**What the exercise asks**
Write each entry out again, exactly as it is written.

**Provided data**
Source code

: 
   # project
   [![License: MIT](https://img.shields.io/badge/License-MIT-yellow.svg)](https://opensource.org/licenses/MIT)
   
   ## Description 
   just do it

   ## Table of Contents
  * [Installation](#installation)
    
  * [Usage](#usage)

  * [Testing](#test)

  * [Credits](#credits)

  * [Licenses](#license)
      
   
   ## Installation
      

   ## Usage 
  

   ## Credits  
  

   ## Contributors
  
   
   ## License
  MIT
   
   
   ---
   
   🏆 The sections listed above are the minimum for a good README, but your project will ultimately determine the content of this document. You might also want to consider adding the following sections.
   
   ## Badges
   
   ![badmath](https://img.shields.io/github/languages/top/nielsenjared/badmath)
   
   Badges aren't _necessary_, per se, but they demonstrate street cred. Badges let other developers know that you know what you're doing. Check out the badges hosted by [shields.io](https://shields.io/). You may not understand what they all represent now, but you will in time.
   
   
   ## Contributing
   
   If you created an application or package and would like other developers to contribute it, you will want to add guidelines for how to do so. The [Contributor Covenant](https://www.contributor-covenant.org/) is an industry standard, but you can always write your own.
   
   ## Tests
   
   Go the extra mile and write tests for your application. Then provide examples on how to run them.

**Exercise output**
Source code

: 
   # project
   [![License: MIT](https://img.shields.io/badge/License-MIT-yellow.svg)](https://opensource.org/licenses/MIT)
   
   ## Description 
   just do it

   ## Table of Contents
  * [Installation](#installation)
    
  * [Usage](#usage)

  * [Testing](#test)

  * [Credits](#credits)

  * [Licenses](#license)
      
   
   ## Installation
      

   ## Usage 
  

   ## Credits  
  

   ## Contributors
  
   
   ## License
  MIT
   
   
   ---
   
   🏆 The sections listed above are the minimum for a good README, but your project will ultimately determine the content of this document. You might also want to consider adding the following sections.
   
   ## Badges
   
   ![badmath](https://img.shields.io/github/languages/top/nielsenjared/badmath)
   
   Badges aren't _necessary_, per se, but they demonstrate street cred. Badges let other developers know that you know what you're doing. Check out the badges hosted by [shields.io](https://shields.io/). You may not understand what they all represent now, but you will in time.
   
   
   ## Contributing
   
   If you created an application or package and would like other developers to contribute it, you will want to add guidelines for how to do so. The [Contributor Covenant](https://www.contributor-covenant.org/) is an industry standard, but you can always write your own.
   
   ## Tests
   
   Go the extra mile and write tests for your application. Then provide examples on how to run them.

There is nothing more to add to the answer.